__Try it__
Each line from the one containing "A single percent" through the end of the data must be retyped exactly, and no other line.

__Information__
**********
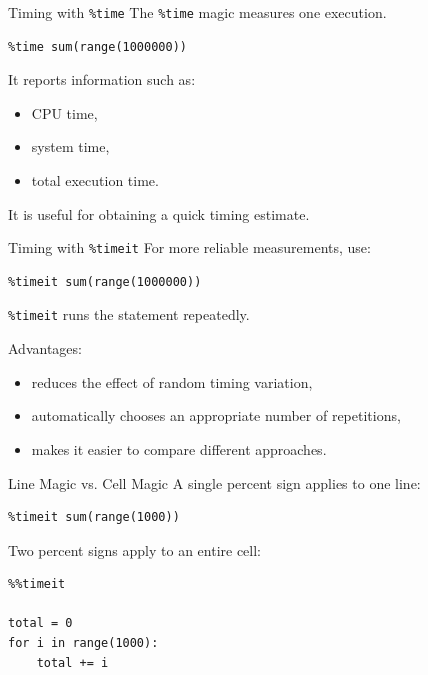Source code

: \documentclass[aspectratio=169]{beamer}
\begin{document}
\begin{frame}[fragile]{Timing with \texttt{\%time}}
The \texttt{\%time} magic measures one execution.

\begin{lstlisting}
%time sum(range(1000000))
\end{lstlisting}

It reports information such as:
\begin{itemize}
    \item CPU time,
    \item system time,
    \item total execution time.
\end{itemize}

\vspace{0.3cm}

It is useful for obtaining a quick timing estimate.
\end{frame}

\begin{frame}[fragile]{Timing with \texttt{\%timeit}}
For more reliable measurements, use:

\begin{lstlisting}
%timeit sum(range(1000000))
\end{lstlisting}

\texttt{\%timeit} runs the statement repeatedly.

\vspace{0.3cm}

Advantages:
\begin{itemize}
    \item reduces the effect of random timing variation,
    \item automatically chooses an appropriate number of repetitions,
    \item makes it easier to compare different approaches.
\end{itemize}
\end{frame}

\begin{frame}[fragile]{Line Magic vs. Cell Magic}
A single percent sign applies to one line:

\begin{lstlisting}
%timeit sum(range(1000))
\end{lstlisting}

Two percent signs apply to an entire cell:

\begin{lstlisting}
%%timeit

total = 0
for i in range(1000):
    total += i
\end{lstlisting}
\end{frame}
\end{document}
**********
__Written solution__
A single percent sign applies to one line:

\begin{lstlisting}
%timeit sum(range(1000))
\end{lstlisting}

Two percent signs apply to an entire cell:

\begin{lstlisting}
%%timeit

total = 0
for i in range(1000):
    total += i
\end{lstlisting}
\end{frame}
\end{document}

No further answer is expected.